Salma Mohamed Said (AKA Shueta), chanteuse et batteuse chevronnée d’El Wali, dans sa maison du camp de réfugiés de Smara. Photographie : Andrea Prada Bianchi et Pesha Magid

« À cette époque, dit-il, Internet n’était pas très répandu dans la région. Mais les mobiles et le Bluetooth l’étaient, et les gens les utilisaient pour écouter et échanger de la musique. La seule façon d’obtenir des chansons était de les copier d’un téléphone à un autre. C’était un réseau. Au cours de ses recherches, des chansons d’El Wali n’arrêtaient pas d’apparaître sur les cartes mémoire et les cartes SIM, mais Kirkley ne savait pas qui étaient les interprètes à l’époque. « Il n’y avait pas beaucoup d’informations ; ils étaient souvent simplement intitulés Polisario.

Selon Kirkley, la musique sahraouie a contribué à initier la région à la guitare électrique, qui s’est réellement imposée en Afrique de l’Ouest dans les années 1990. Une grande partie de la musique de guitare touarègue la plus connue – parfois connue sous le nom de blues du désert ou de rock touareg, jouée par des artistes comme Mdou Moctar et Tinariwen, nominé aux Grammy Awards – a été extrêmement influencée par la musique de guitare sahraouie. « En particulier le rythme optimiste et reggae, qui a une origine dans la musique sahraouie », dit-il. « C’était le son définitif du Sahara occidental. »

Après avoir sorti Music from harasian Cellphones Volume Two en 2012, il s’est lancé dans une enquête de huit ans pour retracer les origines de ces chansons sahraouies si en vogue sur les mobiles de la région. Par l’intermédiaire de personnes travaillant dans des ONG au Sahara occidental, il a contacté le producteur de musique sahraoui Hamdi Salama, qui lui a présenté Ali Mohammed (le guitariste du Tiris d’El Wali), qui lui a parlé de la session d’enregistrement en Belgique avec Oxfam. L’ingénieur du studio, Pierre Jonckheer, qui a enregistré l’album, possédait par hasard un exemplaire de Tiris sur CD.

« On ne pouvait trouver aucune référence à ce CD nulle part dans le monde, il a disparu d’Internet et de tous les médias occidentaux », explique Kirkley. « Il y a quelque chose de fascinant dans le fait qu’une musique résonne et survive sur un réseau de téléphones. Sans cela, il n’aurait probablement jamais cette seconde vie. »
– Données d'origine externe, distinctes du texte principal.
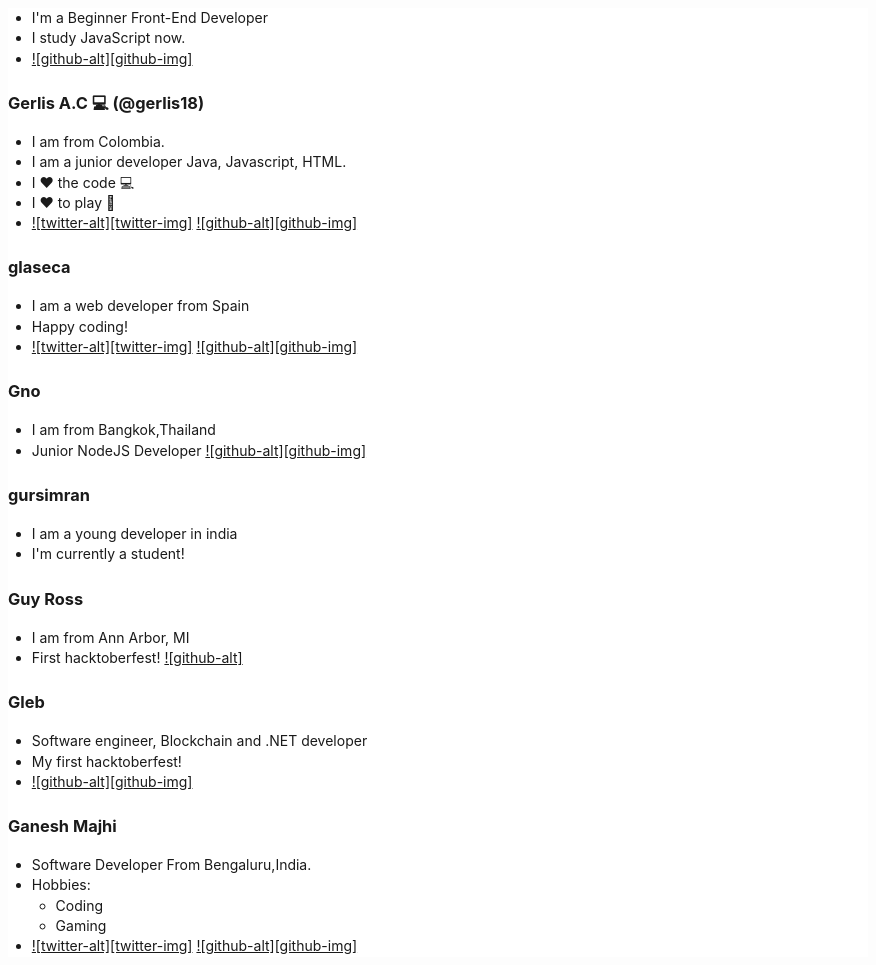 - I'm a Beginner Front-End Developer
- I study JavaScript now.
- [![github-alt][github-img]](https://github.com/imgs)

### Gerlis A.C  :computer: (@gerlis18)

- I am from Colombia.
- I am a junior developer Java, Javascript, HTML.
- I :hearts: the code :computer:
- I :hearts: to play :guitar:
- [![twitter-alt][twitter-img]](https://twitter.com/geralvarez15)
  [![github-alt][github-img]](https://github.com/gerlis18)

### glaseca

- I am a web developer from Spain
- Happy coding!
- [![twitter-alt][twitter-img]](https://twitter.com/glaseca)
  [![github-alt][github-img]](https://github.com/glaseca)

### Gno

- I am from Bangkok,Thailand
- Junior NodeJS Developer
  [![github-alt][github-img]](https://github.com/Gnoyoyo)


### gursimran

- I am a young developer in india
- I'm currently a student!

### Guy Ross

- I am from Ann Arbor, MI
- First hacktoberfest!
  [![github-alt]](https://github.com/guyaross)

### Gleb

- Software engineer, Blockchain and .NET developer
- My first hacktoberfest!
- [![github-alt][github-img]](https://github.com/skibitsky)

### Ganesh Majhi

- Software Developer From Bengaluru,India.
- Hobbies:
  - Coding
  - Gaming
- [![twitter-alt][twitter-img]](https://twitter.com/ganeshmajhi)
  [![github-alt][github-img]](https://github.com/ganeshmajhi)
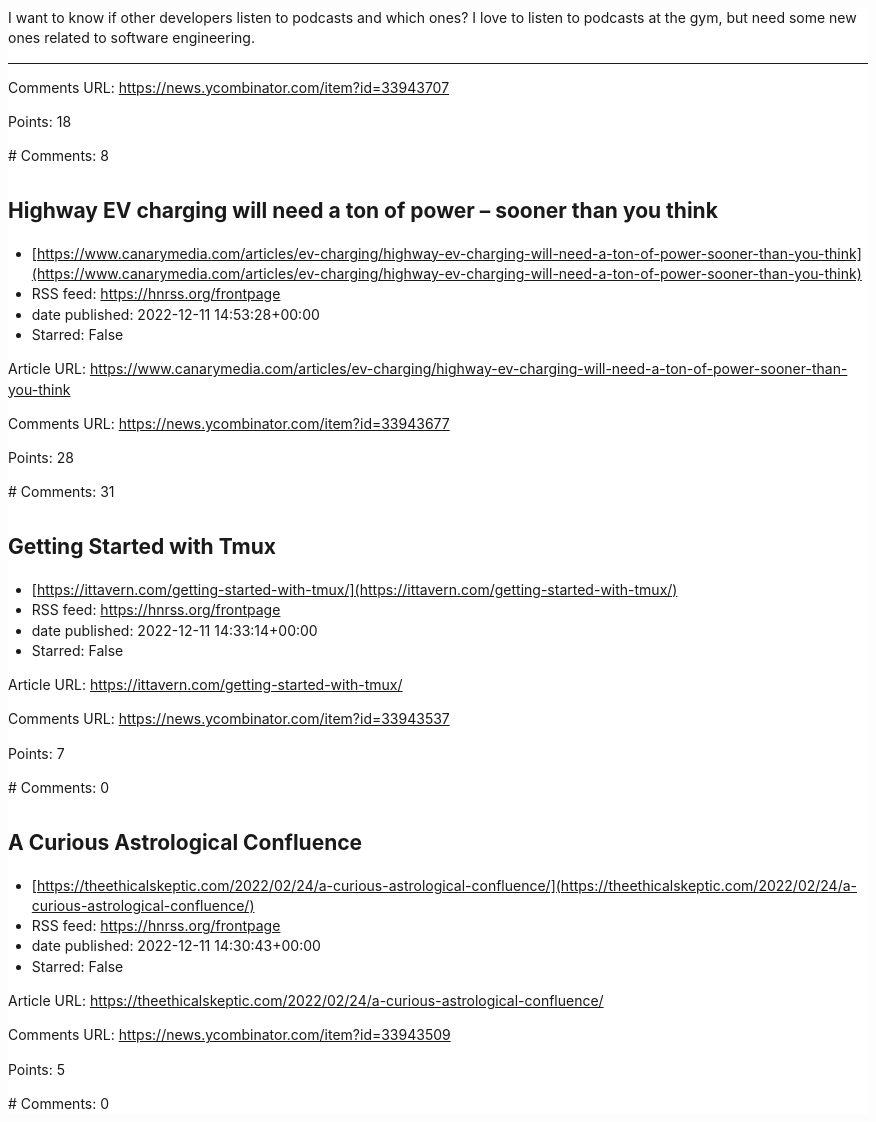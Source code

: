 <p>I want to know if other developers listen to podcasts and which ones? I love to listen to podcasts at the gym, but need some new ones related to software engineering.</p>
<hr />
<p>Comments URL: <a href="https://news.ycombinator.com/item?id=33943707">https://news.ycombinator.com/item?id=33943707</a></p>
<p>Points: 18</p>
<p># Comments: 8</p>

## Highway EV charging will need a ton of power – sooner than you think
 - [https://www.canarymedia.com/articles/ev-charging/highway-ev-charging-will-need-a-ton-of-power-sooner-than-you-think](https://www.canarymedia.com/articles/ev-charging/highway-ev-charging-will-need-a-ton-of-power-sooner-than-you-think)
 - RSS feed: https://hnrss.org/frontpage
 - date published: 2022-12-11 14:53:28+00:00
 - Starred: False

<p>Article URL: <a href="https://www.canarymedia.com/articles/ev-charging/highway-ev-charging-will-need-a-ton-of-power-sooner-than-you-think">https://www.canarymedia.com/articles/ev-charging/highway-ev-charging-will-need-a-ton-of-power-sooner-than-you-think</a></p>
<p>Comments URL: <a href="https://news.ycombinator.com/item?id=33943677">https://news.ycombinator.com/item?id=33943677</a></p>
<p>Points: 28</p>
<p># Comments: 31</p>

## Getting Started with Tmux
 - [https://ittavern.com/getting-started-with-tmux/](https://ittavern.com/getting-started-with-tmux/)
 - RSS feed: https://hnrss.org/frontpage
 - date published: 2022-12-11 14:33:14+00:00
 - Starred: False

<p>Article URL: <a href="https://ittavern.com/getting-started-with-tmux/">https://ittavern.com/getting-started-with-tmux/</a></p>
<p>Comments URL: <a href="https://news.ycombinator.com/item?id=33943537">https://news.ycombinator.com/item?id=33943537</a></p>
<p>Points: 7</p>
<p># Comments: 0</p>

## A Curious Astrological Confluence
 - [https://theethicalskeptic.com/2022/02/24/a-curious-astrological-confluence/](https://theethicalskeptic.com/2022/02/24/a-curious-astrological-confluence/)
 - RSS feed: https://hnrss.org/frontpage
 - date published: 2022-12-11 14:30:43+00:00
 - Starred: False

<p>Article URL: <a href="https://theethicalskeptic.com/2022/02/24/a-curious-astrological-confluence/">https://theethicalskeptic.com/2022/02/24/a-curious-astrological-confluence/</a></p>
<p>Comments URL: <a href="https://news.ycombinator.com/item?id=33943509">https://news.ycombinator.com/item?id=33943509</a></p>
<p>Points: 5</p>
<p># Comments: 0</p>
En 2019, Kirkley et Salama ont réédité Tiris d’El Wali, désormais disponible sur Spotify et YouTube, là où toute cette histoire a commencé. Ils travaillent actuellement sur une nouvelle version de la musique du groupe sahraoui. « Le nouvel album que nous voulons sortir a été réalisé par des personnes complètement différentes », explique Kirkley. « C’est déroutant parce qu’il faut le présenter à un public et dire : ‘Oui, c’est aussi El Wali.' »
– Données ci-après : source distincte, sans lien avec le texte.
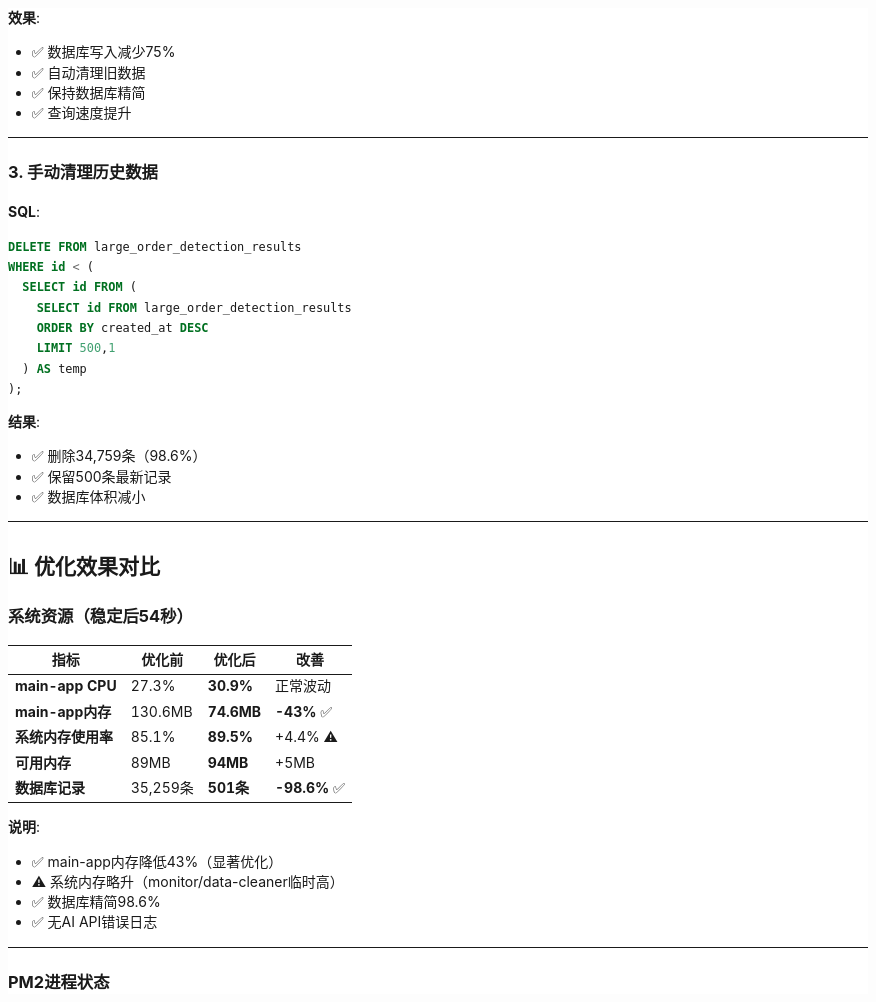 **效果**:
- ✅ 数据库写入减少75%
- ✅ 自动清理旧数据
- ✅ 保持数据库精简
- ✅ 查询速度提升

---

### 3. 手动清理历史数据

**SQL**:
```sql
DELETE FROM large_order_detection_results
WHERE id < (
  SELECT id FROM (
    SELECT id FROM large_order_detection_results
    ORDER BY created_at DESC
    LIMIT 500,1
  ) AS temp
);
```

**结果**:
- ✅ 删除34,759条（98.6%）
- ✅ 保留500条最新记录
- ✅ 数据库体积减小

---

## 📊 优化效果对比

### 系统资源（稳定后54秒）

| 指标 | 优化前 | 优化后 | 改善 |
|------|-------|-------|------|
| **main-app CPU** | 27.3% | **30.9%** | 正常波动 |
| **main-app内存** | 130.6MB | **74.6MB** | **-43%** ✅ |
| **系统内存使用率** | 85.1% | **89.5%** | +4.4% ⚠️ |
| **可用内存** | 89MB | **94MB** | +5MB |
| **数据库记录** | 35,259条 | **501条** | **-98.6%** ✅ |

**说明**:
- ✅ main-app内存降低43%（显著优化）
- ⚠️ 系统内存略升（monitor/data-cleaner临时高）
- ✅ 数据库精简98.6%
- ✅ 无AI API错误日志

---

### PM2进程状态
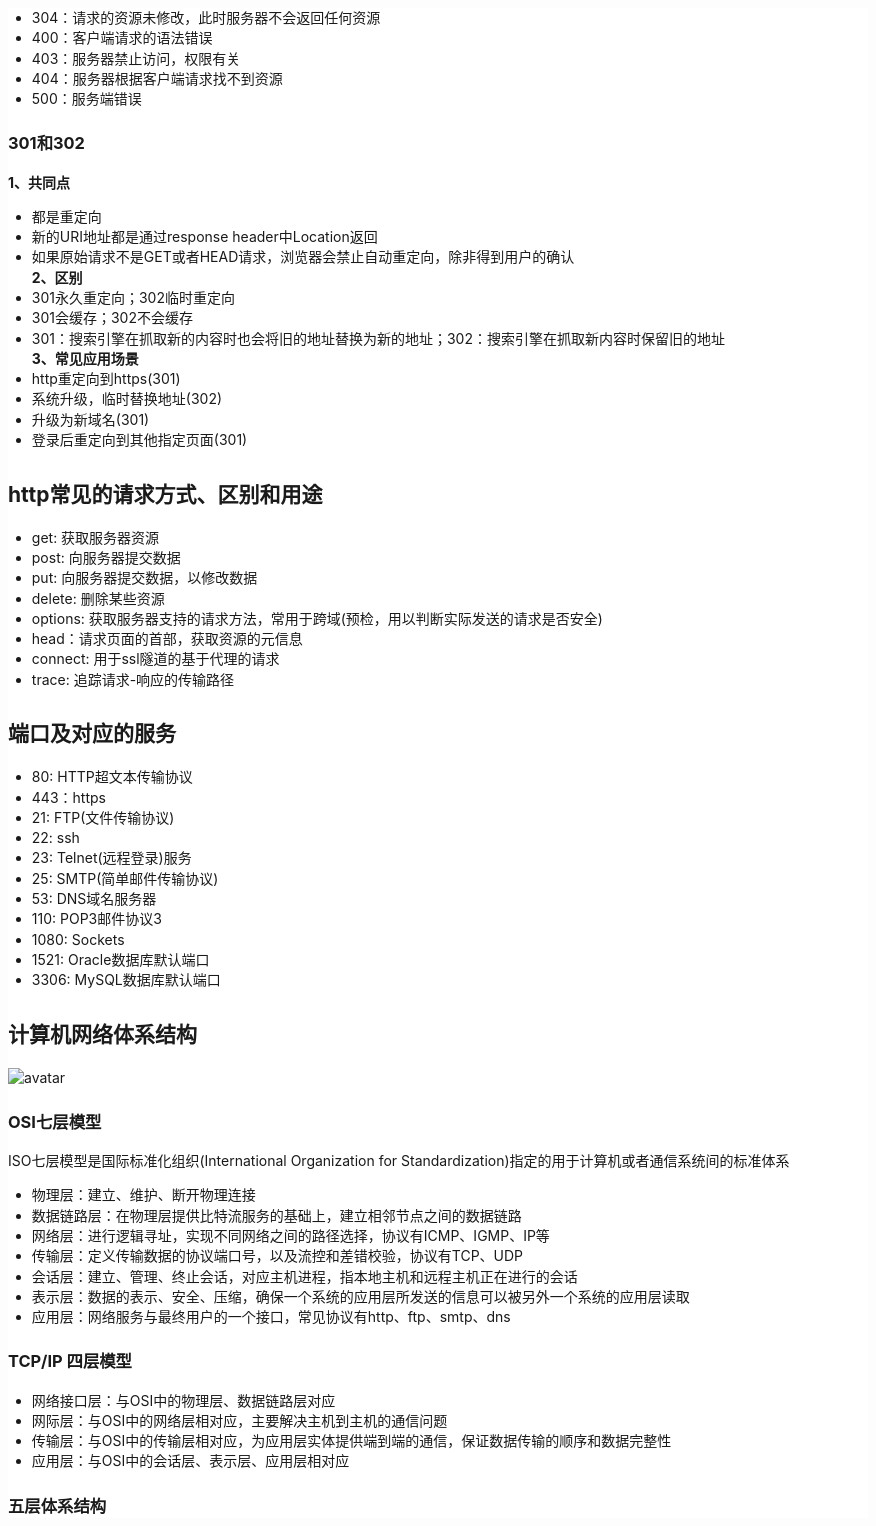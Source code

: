 - 304：请求的资源未修改，此时服务器不会返回任何资源
- 400：客户端请求的语法错误
- 403：服务器禁止访问，权限有关
- 404：服务器根据客户端请求找不到资源
- 500：服务端错误
### 301和302
**1、共同点**  
- 都是重定向
- 新的URI地址都是通过response header中Location返回
- 如果原始请求不是GET或者HEAD请求，浏览器会禁止自动重定向，除非得到用户的确认  
**2、区别**
- 301永久重定向；302临时重定向
- 301会缓存；302不会缓存
- 301：搜索引擎在抓取新的内容时也会将旧的地址替换为新的地址；302：搜索引擎在抓取新内容时保留旧的地址  
**3、常见应用场景**  
- http重定向到https(301)
- 系统升级，临时替换地址(302)
- 升级为新域名(301)
- 登录后重定向到其他指定页面(301)
## http常见的请求方式、区别和用途
- get: 获取服务器资源
- post: 向服务器提交数据
- put: 向服务器提交数据，以修改数据
- delete: 删除某些资源
- options: 获取服务器支持的请求方法，常用于跨域(预检，用以判断实际发送的请求是否安全)
- head：请求页面的首部，获取资源的元信息
- connect: 用于ssl隧道的基于代理的请求
- trace: 追踪请求-响应的传输路径
## 端口及对应的服务
- 80: HTTP超文本传输协议
- 443：https
- 21: FTP(文件传输协议)
- 22: ssh
- 23: Telnet(远程登录)服务
- 25: SMTP(简单邮件传输协议)
- 53: DNS域名服务器
- 110: POP3邮件协议3
- 1080: Sockets
- 1521: Oracle数据库默认端口
- 3306: MySQL数据库默认端口
## 计算机网络体系结构
![avatar](http://mianbaoban-assets.oss-cn-shenzhen.aliyuncs.com/xinyu-images/MBXY-CR-7943d7dc8a2afb50c58f3467d45fa768.png)
### OSI七层模型
ISO七层模型是国际标准化组织(International Organization for Standardization)指定的用于计算机或者通信系统间的标准体系  
- 物理层：建立、维护、断开物理连接
- 数据链路层：在物理层提供比特流服务的基础上，建立相邻节点之间的数据链路
- 网络层：进行逻辑寻址，实现不同网络之间的路径选择，协议有ICMP、IGMP、IP等
- 传输层：定义传输数据的协议端口号，以及流控和差错校验，协议有TCP、UDP
- 会话层：建立、管理、终止会话，对应主机进程，指本地主机和远程主机正在进行的会话
- 表示层：数据的表示、安全、压缩，确保一个系统的应用层所发送的信息可以被另外一个系统的应用层读取
- 应用层：网络服务与最终用户的一个接口，常见协议有http、ftp、smtp、dns
### TCP/IP 四层模型
- 网络接口层：与OSI中的物理层、数据链路层对应
- 网际层：与OSI中的网络层相对应，主要解决主机到主机的通信问题
- 传输层：与OSI中的传输层相对应，为应用层实体提供端到端的通信，保证数据传输的顺序和数据完整性
- 应用层：与OSI中的会话层、表示层、应用层相对应
### 五层体系结构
De retour dans le désert, un grand défilé national est organisé pour marquer le 50ème anniversaire de la lutte des Sahraouis contre l’occupation. La journée est dominée par l’armée avec des véhicules armés transportant des roquettes obsolètes devant les spectateurs qui se rassemblent sur les voitures sous un soleil de plomb. Mais la nuit appartient à la musique. Shueta monte sur scène, comme elle l’a fait à plusieurs reprises auparavant, pour chanter depuis l’exil. Une grande partie de la foule est trop jeune pour avoir jamais vu la patrie dont parlent ses paroles, mais chaque coup de guitare électrique porte en lui la promesse chatoyante d’un État sahraoui et la musique ininterrompue d’El Wali.